## Your assignment
The expected response is a copy of every line in the entries below that includes the word "data".

## Extracted material
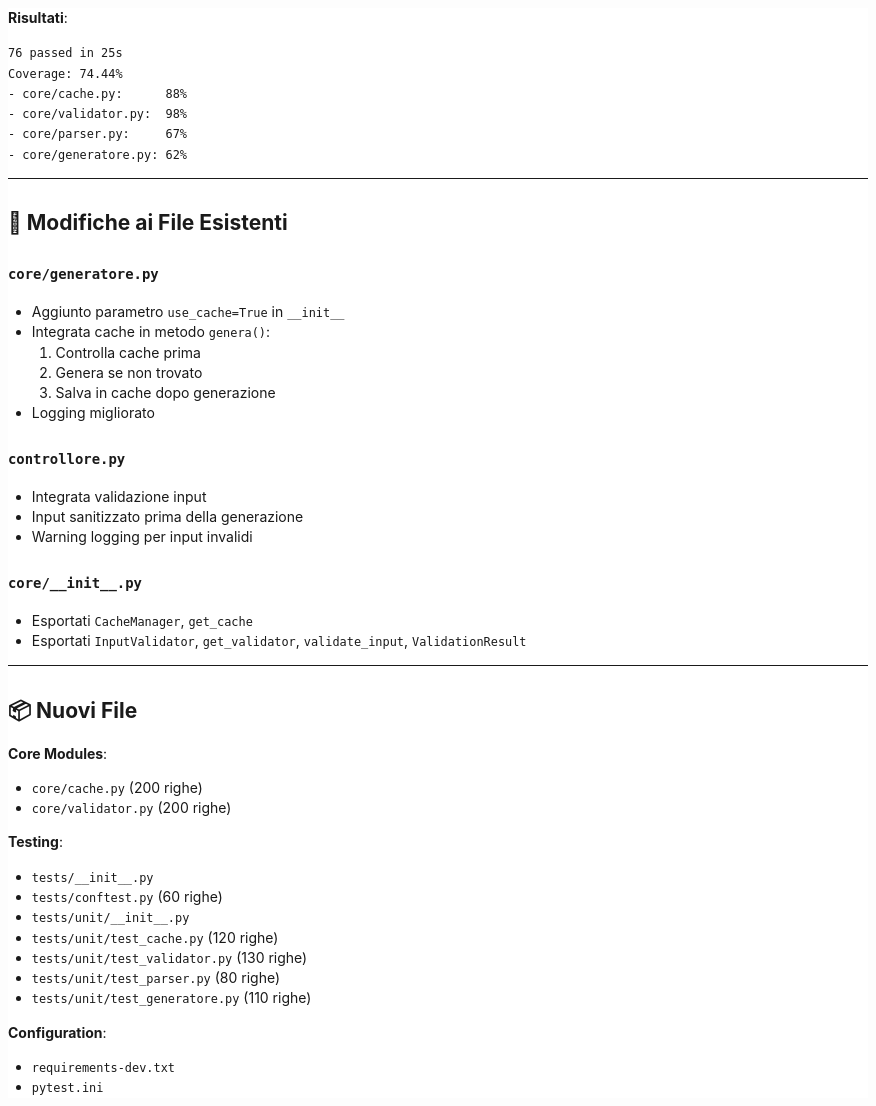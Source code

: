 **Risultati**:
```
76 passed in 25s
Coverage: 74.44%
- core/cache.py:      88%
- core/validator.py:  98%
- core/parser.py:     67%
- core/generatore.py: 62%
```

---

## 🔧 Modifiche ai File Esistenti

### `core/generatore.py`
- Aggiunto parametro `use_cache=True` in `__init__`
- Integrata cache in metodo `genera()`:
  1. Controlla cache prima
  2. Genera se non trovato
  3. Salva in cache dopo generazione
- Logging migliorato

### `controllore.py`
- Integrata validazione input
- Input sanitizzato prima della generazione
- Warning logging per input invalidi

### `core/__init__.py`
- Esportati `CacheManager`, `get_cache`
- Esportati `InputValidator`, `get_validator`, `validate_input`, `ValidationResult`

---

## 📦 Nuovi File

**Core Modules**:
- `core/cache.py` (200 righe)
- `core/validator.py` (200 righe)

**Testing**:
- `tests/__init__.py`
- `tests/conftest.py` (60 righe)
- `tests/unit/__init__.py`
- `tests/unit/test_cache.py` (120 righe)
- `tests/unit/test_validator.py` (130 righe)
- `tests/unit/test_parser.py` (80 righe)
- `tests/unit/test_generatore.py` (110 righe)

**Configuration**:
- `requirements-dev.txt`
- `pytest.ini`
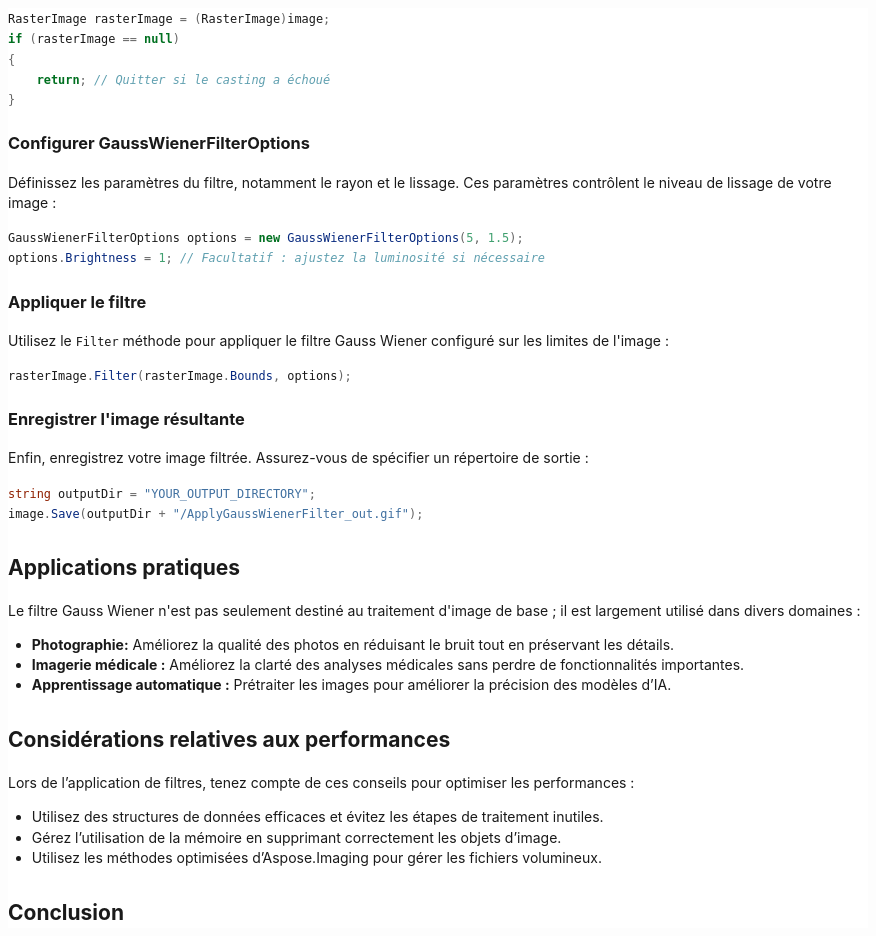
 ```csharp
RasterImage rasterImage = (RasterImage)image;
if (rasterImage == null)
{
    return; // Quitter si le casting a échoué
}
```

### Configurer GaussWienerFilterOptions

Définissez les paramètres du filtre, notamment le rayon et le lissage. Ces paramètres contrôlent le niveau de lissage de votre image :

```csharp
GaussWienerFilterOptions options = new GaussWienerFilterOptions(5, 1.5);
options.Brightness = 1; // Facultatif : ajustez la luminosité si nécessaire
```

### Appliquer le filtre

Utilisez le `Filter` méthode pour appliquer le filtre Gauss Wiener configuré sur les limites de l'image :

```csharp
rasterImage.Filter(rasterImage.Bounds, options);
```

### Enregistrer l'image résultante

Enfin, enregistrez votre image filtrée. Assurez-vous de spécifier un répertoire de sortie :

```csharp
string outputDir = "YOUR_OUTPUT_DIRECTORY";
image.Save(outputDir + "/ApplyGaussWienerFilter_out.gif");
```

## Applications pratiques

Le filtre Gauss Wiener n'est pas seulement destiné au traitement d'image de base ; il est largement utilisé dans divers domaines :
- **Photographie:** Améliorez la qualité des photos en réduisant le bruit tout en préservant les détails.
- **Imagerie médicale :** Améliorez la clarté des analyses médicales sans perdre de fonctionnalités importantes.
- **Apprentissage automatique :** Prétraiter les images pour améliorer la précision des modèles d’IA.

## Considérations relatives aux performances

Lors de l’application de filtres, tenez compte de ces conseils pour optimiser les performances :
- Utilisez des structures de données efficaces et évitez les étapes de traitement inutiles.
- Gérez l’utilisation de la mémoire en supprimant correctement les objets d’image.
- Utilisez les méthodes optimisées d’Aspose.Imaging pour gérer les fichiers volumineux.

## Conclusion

---

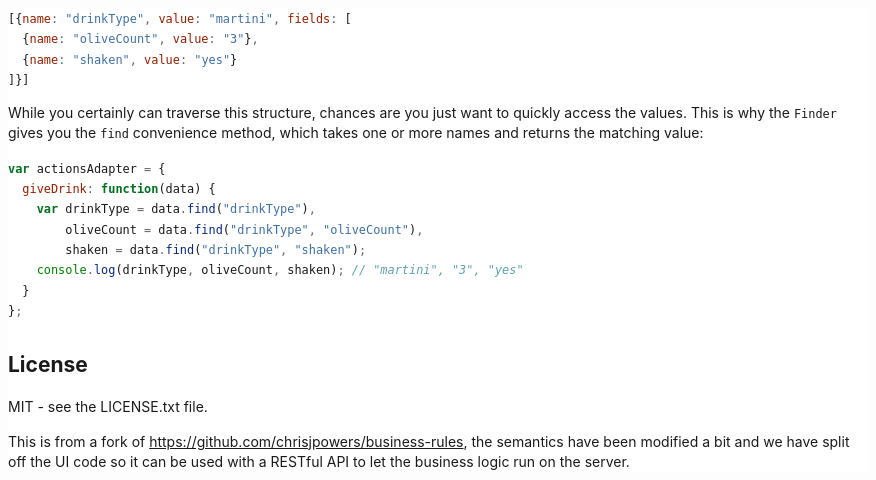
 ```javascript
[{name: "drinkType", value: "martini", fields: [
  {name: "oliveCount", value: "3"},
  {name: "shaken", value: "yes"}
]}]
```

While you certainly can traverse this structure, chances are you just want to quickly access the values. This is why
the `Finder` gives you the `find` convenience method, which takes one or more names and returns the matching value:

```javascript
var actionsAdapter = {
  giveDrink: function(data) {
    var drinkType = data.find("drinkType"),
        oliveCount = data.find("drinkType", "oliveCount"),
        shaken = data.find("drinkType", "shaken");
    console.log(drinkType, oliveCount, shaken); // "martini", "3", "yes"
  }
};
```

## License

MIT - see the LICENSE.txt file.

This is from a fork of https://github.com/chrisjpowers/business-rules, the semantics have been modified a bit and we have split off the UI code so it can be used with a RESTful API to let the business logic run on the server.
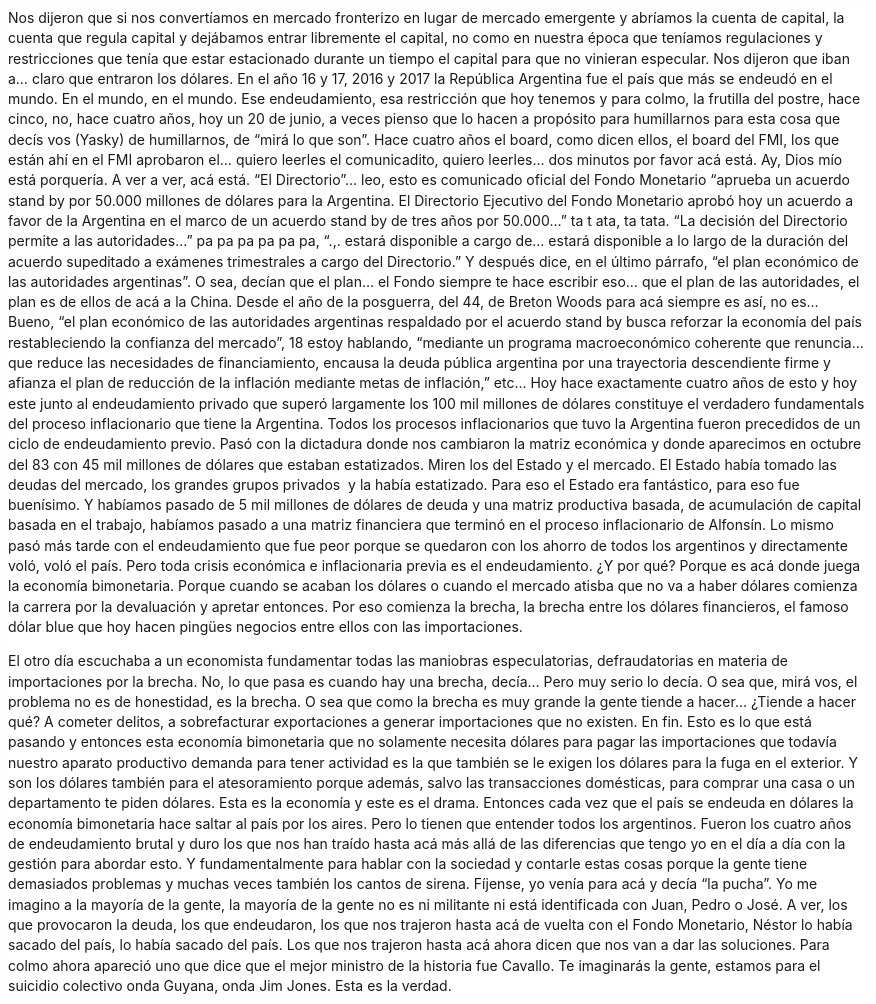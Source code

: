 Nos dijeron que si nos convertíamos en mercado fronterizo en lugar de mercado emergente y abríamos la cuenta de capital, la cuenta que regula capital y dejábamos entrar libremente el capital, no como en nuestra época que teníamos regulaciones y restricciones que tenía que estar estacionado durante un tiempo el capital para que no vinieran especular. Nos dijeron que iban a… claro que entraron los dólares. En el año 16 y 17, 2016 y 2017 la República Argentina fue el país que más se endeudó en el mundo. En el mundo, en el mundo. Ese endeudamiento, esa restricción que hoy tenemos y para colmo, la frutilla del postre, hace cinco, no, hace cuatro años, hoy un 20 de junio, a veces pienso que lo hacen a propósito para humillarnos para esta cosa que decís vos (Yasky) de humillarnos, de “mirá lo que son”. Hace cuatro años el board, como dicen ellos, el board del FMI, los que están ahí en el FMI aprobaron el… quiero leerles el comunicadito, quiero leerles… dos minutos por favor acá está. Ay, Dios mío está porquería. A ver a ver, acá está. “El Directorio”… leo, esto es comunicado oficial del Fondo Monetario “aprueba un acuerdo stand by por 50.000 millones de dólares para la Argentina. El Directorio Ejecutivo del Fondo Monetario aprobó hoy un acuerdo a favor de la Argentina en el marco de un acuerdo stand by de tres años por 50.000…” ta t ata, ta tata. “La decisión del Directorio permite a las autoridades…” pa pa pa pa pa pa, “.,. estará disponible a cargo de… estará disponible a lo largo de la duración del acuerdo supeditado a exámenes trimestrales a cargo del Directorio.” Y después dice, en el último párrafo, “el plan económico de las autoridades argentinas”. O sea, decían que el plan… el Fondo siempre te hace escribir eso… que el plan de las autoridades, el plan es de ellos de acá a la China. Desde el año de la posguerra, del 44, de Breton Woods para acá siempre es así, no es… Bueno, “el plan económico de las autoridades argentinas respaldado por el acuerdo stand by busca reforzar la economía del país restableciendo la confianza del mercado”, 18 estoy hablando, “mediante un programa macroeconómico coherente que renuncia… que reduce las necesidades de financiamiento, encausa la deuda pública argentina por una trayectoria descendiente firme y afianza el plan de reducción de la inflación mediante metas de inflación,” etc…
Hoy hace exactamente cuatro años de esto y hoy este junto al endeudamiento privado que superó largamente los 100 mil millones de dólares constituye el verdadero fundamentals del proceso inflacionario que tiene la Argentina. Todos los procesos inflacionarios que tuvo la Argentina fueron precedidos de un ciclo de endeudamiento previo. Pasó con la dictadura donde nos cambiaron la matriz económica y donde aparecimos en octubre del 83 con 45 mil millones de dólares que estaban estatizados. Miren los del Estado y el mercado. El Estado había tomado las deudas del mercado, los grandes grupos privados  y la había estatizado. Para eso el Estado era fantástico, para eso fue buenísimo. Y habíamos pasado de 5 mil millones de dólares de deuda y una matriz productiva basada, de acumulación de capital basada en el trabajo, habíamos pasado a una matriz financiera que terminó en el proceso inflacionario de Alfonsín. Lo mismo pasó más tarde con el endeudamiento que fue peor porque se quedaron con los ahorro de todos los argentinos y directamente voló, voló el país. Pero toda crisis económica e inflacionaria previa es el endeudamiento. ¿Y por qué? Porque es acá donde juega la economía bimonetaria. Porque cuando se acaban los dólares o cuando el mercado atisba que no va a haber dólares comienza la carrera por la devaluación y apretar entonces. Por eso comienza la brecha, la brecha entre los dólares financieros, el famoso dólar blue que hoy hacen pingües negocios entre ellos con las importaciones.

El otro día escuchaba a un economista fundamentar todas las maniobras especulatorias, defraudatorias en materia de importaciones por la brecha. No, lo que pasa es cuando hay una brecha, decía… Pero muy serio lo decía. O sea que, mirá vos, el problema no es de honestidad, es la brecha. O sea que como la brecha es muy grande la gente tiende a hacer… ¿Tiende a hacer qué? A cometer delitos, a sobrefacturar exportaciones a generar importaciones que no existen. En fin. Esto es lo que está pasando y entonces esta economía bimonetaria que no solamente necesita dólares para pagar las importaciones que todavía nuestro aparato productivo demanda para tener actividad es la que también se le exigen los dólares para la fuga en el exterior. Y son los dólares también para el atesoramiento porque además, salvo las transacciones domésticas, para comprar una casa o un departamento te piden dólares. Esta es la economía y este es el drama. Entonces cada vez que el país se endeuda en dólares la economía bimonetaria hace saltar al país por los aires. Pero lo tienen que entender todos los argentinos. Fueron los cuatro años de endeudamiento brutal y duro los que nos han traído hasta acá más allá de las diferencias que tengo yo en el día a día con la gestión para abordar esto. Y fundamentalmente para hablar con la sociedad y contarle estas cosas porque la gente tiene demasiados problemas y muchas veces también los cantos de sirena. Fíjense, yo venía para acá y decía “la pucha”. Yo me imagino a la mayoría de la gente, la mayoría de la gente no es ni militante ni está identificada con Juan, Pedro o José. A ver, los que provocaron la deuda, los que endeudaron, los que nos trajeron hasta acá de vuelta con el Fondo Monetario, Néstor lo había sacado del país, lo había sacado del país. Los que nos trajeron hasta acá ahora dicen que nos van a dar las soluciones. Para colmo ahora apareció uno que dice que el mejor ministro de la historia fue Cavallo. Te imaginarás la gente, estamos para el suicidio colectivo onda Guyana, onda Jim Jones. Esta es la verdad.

## Response below
  giveDrink: function(data) {
    var drinkType = data.find("drinkType"),
        oliveCount = data.find("drinkType", "oliveCount"),
        shaken = data.find("drinkType", "shaken");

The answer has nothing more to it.